◆ Task requirements ◆
Only those lines in the data below from the line containing "In addition, please" through the line containing "It can be concluded", both included, should be restated word for word.

◆ Given data ◆
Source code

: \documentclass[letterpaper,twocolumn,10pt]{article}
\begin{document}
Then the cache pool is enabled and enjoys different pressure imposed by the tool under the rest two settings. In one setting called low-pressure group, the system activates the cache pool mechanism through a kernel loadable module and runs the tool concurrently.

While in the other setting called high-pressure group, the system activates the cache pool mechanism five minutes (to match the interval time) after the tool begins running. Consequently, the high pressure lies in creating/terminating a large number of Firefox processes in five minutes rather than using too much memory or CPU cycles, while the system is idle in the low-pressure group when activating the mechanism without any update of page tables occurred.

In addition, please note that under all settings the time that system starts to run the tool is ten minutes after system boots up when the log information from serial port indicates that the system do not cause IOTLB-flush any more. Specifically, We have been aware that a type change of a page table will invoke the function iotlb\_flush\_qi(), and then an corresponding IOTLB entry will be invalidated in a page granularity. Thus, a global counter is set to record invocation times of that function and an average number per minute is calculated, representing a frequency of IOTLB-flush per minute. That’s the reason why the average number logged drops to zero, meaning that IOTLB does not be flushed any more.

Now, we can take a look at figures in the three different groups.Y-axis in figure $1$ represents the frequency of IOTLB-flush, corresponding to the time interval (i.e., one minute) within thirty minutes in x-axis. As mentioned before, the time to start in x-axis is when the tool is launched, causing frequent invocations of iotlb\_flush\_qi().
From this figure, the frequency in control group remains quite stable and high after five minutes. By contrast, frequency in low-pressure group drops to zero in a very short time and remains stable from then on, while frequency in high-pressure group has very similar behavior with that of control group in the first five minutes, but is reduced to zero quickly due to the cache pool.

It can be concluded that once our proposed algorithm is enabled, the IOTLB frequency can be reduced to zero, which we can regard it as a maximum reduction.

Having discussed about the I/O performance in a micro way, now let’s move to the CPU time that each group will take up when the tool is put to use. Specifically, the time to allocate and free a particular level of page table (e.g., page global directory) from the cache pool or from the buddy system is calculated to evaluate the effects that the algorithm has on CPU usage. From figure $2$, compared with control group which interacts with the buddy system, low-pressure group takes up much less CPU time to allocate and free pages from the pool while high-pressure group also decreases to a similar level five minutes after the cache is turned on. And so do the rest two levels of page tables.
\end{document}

◆ Response box ◆
In addition, please note that under all settings the time that system starts to run the tool is ten minutes after system boots up when the log information from serial port indicates that the system do not cause IOTLB-flush any more. Specifically, We have been aware that a type change of a page table will invoke the function iotlb\_flush\_qi(), and then an corresponding IOTLB entry will be invalidated in a page granularity. Thus, a global counter is set to record invocation times of that function and an average number per minute is calculated, representing a frequency of IOTLB-flush per minute. That’s the reason why the average number logged drops to zero, meaning that IOTLB does not be flushed any more.

Now, we can take a look at figures in the three different groups.Y-axis in figure $1$ represents the frequency of IOTLB-flush, corresponding to the time interval (i.e., one minute) within thirty minutes in x-axis. As mentioned before, the time to start in x-axis is when the tool is launched, causing frequent invocations of iotlb\_flush\_qi().
From this figure, the frequency in control group remains quite stable and high after five minutes. By contrast, frequency in low-pressure group drops to zero in a very short time and remains stable from then on, while frequency in high-pressure group has very similar behavior with that of control group in the first five minutes, but is reduced to zero quickly due to the cache pool.

It can be concluded that once our proposed algorithm is enabled, the IOTLB frequency can be reduced to zero, which we can regard it as a maximum reduction.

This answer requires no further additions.